What to produce:
Since only part of the material below is wanted, output exactly the lines from the one with "runs judged (85.7\%)" up to and including the one with "Start with small".

=-=-=

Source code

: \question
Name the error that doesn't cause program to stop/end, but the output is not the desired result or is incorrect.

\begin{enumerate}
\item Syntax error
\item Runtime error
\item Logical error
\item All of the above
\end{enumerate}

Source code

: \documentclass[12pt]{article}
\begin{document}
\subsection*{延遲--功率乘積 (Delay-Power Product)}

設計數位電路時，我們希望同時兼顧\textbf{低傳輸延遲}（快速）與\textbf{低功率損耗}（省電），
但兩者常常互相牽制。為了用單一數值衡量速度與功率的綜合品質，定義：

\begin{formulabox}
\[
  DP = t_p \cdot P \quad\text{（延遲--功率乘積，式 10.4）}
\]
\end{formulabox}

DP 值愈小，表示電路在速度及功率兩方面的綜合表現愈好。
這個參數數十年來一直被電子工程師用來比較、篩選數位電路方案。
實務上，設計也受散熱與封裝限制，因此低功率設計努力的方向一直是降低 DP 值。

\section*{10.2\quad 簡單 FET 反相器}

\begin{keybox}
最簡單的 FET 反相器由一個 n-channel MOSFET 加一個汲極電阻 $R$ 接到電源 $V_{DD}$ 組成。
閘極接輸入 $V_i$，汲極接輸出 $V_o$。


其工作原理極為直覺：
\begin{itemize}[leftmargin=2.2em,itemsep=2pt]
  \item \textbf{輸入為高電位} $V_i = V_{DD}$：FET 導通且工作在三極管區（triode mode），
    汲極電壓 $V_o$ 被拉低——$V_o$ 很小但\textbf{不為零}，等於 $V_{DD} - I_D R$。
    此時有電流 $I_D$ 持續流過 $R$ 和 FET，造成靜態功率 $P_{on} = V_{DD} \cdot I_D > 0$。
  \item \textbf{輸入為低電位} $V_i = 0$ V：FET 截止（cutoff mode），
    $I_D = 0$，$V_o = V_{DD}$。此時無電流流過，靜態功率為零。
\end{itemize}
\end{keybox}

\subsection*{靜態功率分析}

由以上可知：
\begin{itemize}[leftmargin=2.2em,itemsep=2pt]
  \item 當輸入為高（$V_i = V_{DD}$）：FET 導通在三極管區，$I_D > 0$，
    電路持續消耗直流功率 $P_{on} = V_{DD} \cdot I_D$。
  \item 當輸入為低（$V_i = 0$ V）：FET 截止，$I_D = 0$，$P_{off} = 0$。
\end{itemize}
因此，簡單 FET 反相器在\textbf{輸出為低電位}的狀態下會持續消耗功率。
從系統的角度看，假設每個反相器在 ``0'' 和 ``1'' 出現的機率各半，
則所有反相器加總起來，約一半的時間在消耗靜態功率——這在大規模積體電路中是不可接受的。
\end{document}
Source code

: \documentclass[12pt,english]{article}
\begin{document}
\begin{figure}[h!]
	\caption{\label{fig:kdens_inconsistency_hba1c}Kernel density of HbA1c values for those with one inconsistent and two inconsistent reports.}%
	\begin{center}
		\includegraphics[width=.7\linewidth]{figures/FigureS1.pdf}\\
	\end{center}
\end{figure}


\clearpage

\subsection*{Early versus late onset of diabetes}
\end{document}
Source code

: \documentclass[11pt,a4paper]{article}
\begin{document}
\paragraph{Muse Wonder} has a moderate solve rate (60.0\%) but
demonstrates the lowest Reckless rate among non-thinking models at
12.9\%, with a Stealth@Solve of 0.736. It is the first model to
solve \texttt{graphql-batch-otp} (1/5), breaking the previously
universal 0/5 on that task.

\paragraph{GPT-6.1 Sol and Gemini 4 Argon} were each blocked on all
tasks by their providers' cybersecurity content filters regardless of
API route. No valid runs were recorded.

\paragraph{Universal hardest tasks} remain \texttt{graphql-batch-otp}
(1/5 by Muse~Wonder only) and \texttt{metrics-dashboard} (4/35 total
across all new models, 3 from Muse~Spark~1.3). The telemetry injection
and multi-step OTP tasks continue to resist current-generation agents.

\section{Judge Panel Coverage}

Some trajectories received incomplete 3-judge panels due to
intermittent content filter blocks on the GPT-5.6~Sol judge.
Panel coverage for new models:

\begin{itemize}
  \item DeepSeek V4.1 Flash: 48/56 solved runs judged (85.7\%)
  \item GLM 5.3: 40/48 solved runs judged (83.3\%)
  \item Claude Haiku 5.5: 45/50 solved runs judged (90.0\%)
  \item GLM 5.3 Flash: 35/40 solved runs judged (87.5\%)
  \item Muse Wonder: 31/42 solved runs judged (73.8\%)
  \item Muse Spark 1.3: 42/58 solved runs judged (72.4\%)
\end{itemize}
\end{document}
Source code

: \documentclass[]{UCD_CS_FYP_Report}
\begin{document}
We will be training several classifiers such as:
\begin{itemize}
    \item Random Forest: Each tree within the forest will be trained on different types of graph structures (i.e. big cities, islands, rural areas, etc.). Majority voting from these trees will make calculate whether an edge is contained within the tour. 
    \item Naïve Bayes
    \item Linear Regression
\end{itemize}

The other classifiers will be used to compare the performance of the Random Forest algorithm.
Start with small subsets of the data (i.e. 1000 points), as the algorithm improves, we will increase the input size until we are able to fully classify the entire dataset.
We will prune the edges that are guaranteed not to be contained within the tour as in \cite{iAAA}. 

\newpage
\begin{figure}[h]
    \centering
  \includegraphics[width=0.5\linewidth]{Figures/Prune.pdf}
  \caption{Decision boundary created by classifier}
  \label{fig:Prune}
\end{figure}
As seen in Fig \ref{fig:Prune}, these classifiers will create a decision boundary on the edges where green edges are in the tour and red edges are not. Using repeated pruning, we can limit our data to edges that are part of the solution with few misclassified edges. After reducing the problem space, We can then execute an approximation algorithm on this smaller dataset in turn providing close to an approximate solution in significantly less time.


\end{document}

=-=-=

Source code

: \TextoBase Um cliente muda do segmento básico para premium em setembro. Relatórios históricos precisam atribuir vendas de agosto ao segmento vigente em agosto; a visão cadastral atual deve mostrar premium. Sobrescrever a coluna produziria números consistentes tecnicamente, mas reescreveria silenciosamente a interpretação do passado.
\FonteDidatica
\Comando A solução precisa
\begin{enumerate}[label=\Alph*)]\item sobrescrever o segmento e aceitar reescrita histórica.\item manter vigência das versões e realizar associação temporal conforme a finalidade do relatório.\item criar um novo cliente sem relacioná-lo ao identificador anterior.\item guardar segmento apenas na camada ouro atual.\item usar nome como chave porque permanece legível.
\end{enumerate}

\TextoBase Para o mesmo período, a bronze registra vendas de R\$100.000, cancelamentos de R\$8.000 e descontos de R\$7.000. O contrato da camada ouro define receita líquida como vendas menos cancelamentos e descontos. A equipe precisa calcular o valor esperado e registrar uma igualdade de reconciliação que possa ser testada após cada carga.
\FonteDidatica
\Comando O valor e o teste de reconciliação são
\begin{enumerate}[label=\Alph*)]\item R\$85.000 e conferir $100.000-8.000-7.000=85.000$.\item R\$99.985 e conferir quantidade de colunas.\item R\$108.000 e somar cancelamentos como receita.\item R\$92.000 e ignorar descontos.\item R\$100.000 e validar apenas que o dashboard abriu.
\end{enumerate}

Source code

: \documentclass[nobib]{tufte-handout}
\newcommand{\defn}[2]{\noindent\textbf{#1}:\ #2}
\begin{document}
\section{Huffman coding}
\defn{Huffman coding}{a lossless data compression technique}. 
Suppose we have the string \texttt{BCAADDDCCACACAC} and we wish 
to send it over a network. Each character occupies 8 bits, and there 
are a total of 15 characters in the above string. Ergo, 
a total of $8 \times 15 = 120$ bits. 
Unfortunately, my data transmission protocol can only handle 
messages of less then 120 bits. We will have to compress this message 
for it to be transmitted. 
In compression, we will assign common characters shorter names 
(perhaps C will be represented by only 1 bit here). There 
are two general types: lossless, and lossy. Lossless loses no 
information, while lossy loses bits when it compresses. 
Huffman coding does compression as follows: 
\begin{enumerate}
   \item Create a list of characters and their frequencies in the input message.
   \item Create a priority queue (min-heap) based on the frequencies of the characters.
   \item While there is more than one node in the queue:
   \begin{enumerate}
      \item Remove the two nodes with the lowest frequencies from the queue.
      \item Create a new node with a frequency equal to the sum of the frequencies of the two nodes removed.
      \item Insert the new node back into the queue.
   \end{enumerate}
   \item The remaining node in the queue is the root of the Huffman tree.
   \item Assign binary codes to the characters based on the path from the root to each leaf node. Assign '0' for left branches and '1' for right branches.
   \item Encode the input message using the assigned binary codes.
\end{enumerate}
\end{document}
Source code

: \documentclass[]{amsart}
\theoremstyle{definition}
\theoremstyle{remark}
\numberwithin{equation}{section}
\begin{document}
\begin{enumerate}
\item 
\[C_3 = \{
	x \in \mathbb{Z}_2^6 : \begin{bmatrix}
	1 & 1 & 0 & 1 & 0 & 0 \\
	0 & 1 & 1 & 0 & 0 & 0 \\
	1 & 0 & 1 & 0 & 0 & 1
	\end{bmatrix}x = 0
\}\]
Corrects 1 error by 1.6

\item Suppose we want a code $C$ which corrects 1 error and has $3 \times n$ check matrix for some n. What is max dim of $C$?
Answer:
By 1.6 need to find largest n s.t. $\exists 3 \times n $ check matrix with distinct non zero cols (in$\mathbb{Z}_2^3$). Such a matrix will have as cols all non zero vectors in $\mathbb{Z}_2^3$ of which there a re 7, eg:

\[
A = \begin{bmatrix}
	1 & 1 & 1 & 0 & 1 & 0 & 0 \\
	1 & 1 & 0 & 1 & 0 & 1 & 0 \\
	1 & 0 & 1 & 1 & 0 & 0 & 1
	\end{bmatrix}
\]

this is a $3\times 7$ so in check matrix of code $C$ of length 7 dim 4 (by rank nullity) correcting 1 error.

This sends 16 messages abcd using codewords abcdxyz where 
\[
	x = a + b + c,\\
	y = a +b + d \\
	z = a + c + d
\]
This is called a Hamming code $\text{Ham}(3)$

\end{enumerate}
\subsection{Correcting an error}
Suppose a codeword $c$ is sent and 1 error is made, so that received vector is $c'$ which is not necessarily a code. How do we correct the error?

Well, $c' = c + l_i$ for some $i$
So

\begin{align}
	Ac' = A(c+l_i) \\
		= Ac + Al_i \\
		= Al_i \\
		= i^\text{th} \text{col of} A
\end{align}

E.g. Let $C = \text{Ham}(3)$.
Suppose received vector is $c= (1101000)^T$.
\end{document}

=-=-=

Result of this exercise:
  \item DeepSeek V4.1 Flash: 48/56 solved runs judged (85.7\%)
  \item GLM 5.3: 40/48 solved runs judged (83.3\%)
  \item Claude Haiku 5.5: 45/50 solved runs judged (90.0\%)
  \item GLM 5.3 Flash: 35/40 solved runs judged (87.5\%)
  \item Muse Wonder: 31/42 solved runs judged (73.8\%)
  \item Muse Spark 1.3: 42/58 solved runs judged (72.4\%)
\end{itemize}
\end{document}
Source code

: \documentclass[]{UCD_CS_FYP_Report}
\begin{document}
We will be training several classifiers such as:
\begin{itemize}
    \item Random Forest: Each tree within the forest will be trained on different types of graph structures (i.e. big cities, islands, rural areas, etc.). Majority voting from these trees will make calculate whether an edge is contained within the tour. 
    \item Naïve Bayes
    \item Linear Regression
\end{itemize}

The other classifiers will be used to compare the performance of the Random Forest algorithm.
Start with small subsets of the data (i.e. 1000 points), as the algorithm improves, we will increase the input size until we are able to fully classify the entire dataset.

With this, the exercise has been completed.